Exercise
In the entries below, every line that contains "calling" must be located and copied.

Data entries
::::

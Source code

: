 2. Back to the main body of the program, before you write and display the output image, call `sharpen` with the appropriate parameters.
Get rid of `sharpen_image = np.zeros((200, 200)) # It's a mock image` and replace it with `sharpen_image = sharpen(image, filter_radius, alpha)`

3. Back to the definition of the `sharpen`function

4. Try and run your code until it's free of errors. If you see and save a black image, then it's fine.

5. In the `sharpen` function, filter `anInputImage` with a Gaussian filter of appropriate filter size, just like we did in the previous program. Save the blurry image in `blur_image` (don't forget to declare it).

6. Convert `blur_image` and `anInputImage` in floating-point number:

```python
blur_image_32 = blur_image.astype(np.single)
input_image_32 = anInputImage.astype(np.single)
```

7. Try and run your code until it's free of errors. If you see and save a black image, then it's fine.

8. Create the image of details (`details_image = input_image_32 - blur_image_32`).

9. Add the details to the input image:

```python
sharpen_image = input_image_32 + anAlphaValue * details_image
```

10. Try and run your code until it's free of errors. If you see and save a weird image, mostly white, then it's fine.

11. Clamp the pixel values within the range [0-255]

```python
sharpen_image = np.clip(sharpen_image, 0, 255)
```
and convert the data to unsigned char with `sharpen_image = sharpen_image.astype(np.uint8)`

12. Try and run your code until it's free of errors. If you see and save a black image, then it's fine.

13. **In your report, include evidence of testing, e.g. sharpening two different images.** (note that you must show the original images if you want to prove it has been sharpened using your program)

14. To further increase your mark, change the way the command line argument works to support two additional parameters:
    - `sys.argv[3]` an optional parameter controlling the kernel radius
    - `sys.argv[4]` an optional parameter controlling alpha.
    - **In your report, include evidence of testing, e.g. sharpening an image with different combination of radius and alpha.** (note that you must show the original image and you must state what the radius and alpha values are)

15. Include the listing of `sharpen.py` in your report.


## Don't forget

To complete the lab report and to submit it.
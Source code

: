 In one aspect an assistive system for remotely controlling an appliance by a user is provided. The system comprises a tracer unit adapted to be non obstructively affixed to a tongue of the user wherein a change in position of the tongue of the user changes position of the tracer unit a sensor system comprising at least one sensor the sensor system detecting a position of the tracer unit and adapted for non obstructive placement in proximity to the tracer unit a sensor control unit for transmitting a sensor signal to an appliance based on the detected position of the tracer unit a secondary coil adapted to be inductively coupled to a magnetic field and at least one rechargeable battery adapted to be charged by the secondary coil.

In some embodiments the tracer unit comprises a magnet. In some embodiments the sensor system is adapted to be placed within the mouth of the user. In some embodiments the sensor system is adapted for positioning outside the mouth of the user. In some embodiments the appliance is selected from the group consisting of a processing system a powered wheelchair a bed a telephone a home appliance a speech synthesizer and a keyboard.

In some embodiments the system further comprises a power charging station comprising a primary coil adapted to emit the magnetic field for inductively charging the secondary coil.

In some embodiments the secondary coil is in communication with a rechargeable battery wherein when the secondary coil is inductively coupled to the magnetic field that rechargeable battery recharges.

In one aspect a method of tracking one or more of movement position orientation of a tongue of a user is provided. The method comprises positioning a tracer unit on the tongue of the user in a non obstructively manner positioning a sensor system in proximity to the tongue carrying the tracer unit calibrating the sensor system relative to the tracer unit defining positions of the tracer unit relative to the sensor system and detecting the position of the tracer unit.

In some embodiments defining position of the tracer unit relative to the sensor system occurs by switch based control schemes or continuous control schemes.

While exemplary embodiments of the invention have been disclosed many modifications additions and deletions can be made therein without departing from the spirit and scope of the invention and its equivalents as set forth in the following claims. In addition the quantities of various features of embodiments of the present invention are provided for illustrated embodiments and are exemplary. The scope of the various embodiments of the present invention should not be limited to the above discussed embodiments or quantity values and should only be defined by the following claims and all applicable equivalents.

::::

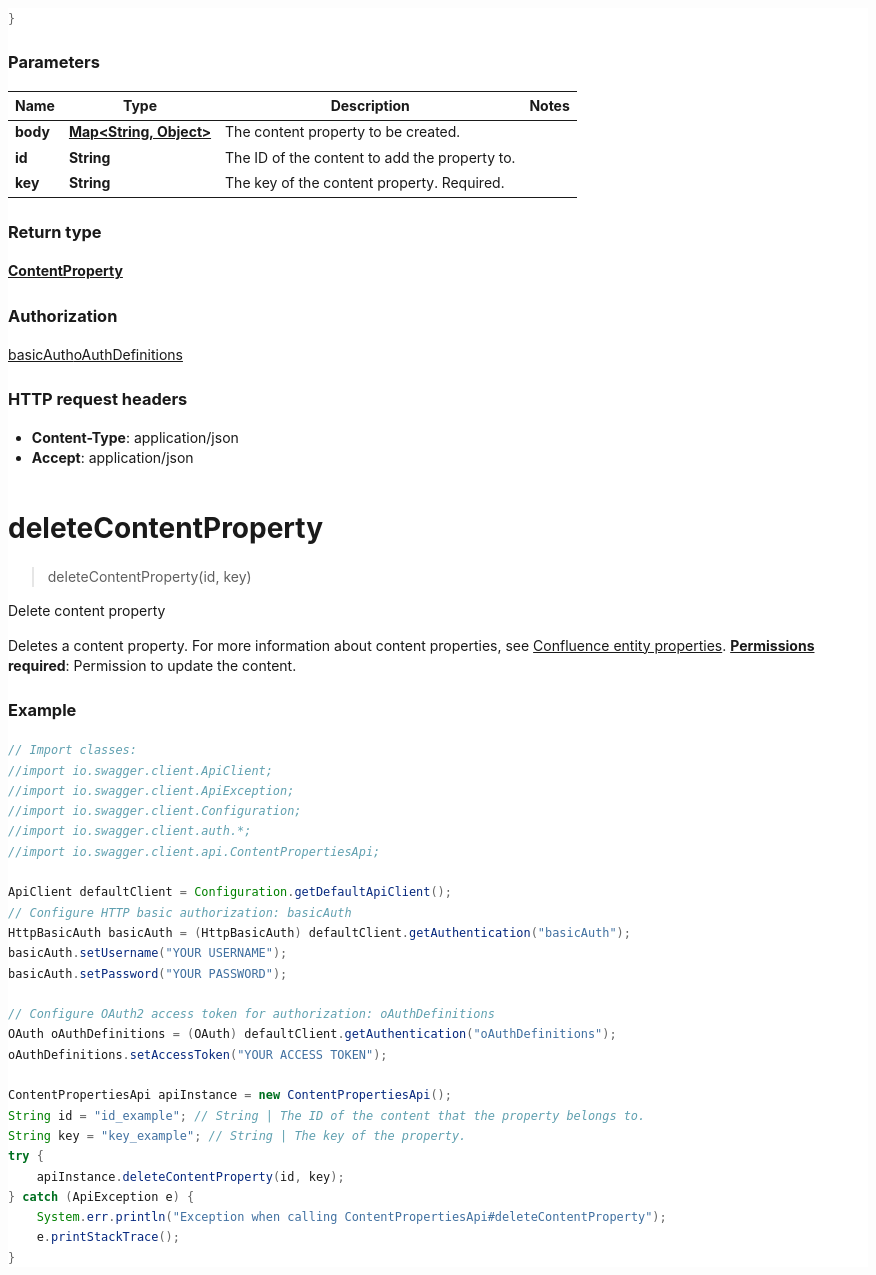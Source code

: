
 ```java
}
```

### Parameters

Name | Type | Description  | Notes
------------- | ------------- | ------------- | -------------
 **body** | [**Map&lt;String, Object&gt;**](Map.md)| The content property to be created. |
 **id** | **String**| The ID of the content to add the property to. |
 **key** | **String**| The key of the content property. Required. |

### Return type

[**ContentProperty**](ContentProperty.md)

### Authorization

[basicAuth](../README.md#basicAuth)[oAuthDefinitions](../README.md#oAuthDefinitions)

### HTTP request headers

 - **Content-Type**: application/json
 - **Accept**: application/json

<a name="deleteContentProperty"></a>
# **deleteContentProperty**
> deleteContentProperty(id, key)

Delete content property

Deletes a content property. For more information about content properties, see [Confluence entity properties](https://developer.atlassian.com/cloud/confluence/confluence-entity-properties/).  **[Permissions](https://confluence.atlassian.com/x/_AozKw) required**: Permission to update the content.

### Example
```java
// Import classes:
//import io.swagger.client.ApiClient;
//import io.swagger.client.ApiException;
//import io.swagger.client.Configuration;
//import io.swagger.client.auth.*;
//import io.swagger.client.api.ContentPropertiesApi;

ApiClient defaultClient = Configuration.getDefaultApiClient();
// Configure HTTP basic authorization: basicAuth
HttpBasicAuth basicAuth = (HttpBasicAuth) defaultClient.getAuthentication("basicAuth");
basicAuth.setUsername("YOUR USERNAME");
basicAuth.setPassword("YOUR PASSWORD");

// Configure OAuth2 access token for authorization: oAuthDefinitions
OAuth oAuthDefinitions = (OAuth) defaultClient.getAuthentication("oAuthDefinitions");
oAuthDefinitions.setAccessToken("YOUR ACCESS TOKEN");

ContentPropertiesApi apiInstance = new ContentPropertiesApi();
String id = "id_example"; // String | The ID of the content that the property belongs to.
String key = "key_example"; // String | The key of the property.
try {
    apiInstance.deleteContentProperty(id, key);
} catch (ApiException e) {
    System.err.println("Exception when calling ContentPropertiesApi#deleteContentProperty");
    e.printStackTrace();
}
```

::::

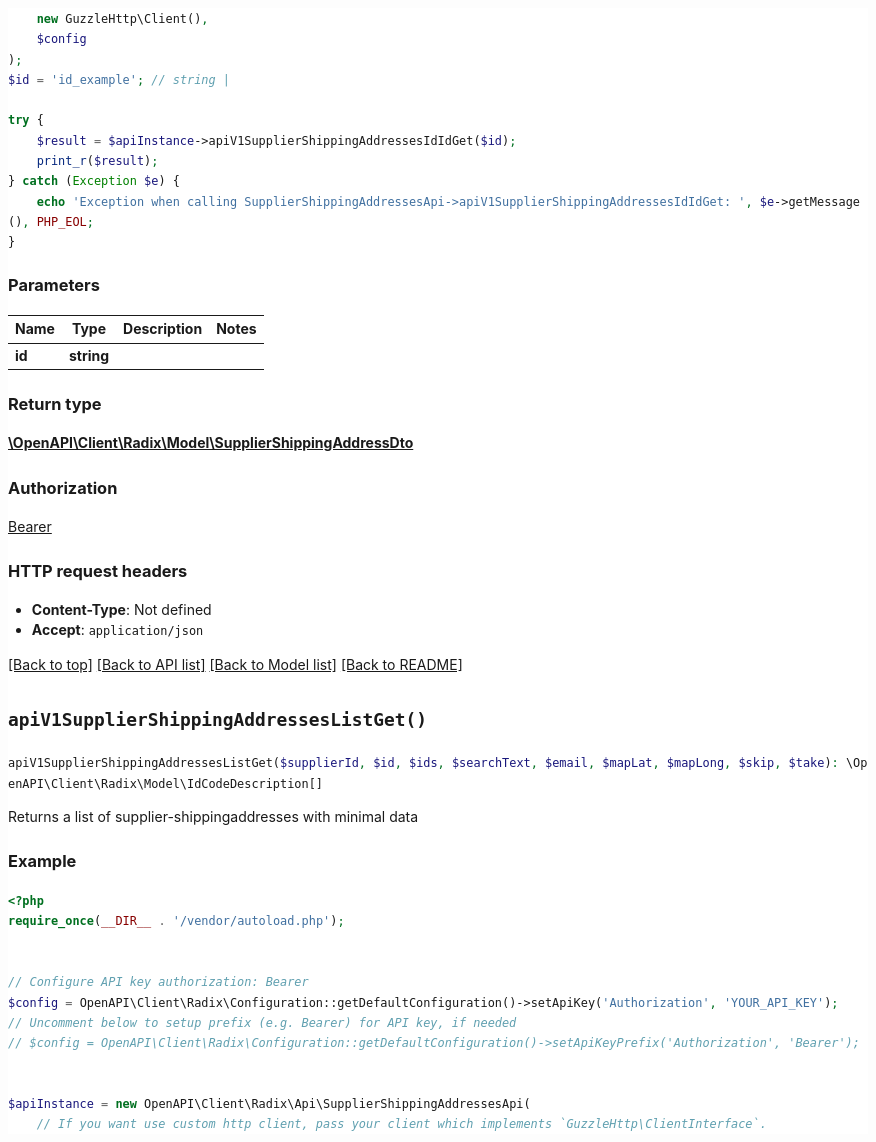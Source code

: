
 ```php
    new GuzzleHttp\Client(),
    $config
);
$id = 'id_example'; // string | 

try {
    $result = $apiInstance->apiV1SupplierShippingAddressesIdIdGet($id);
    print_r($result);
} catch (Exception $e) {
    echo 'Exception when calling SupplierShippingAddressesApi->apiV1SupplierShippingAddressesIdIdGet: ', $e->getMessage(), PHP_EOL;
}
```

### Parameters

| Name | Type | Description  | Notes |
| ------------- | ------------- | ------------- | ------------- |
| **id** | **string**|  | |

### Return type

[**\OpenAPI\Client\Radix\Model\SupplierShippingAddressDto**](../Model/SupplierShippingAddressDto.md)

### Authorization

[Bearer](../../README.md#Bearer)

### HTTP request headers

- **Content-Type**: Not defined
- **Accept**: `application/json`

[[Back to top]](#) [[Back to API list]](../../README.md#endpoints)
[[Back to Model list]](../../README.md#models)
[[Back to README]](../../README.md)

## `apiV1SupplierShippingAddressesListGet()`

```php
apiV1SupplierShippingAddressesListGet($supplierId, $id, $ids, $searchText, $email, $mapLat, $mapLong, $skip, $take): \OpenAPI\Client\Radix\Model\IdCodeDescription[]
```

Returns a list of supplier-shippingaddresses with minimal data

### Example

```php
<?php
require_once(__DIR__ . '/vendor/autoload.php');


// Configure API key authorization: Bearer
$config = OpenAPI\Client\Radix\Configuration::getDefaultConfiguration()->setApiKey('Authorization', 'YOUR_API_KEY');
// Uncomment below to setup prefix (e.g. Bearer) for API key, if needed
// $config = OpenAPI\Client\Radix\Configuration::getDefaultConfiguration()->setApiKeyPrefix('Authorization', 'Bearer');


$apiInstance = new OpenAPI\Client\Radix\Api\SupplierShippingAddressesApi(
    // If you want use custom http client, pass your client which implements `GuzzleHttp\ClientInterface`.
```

::::

The answer
    System.err.println("Exception when calling ContentPropertiesApi#deleteContentProperty");
    echo 'Exception when calling SupplierShippingAddressesApi->apiV1SupplierShippingAddressesIdIdGet: ', $e->getMessage(), PHP_EOL;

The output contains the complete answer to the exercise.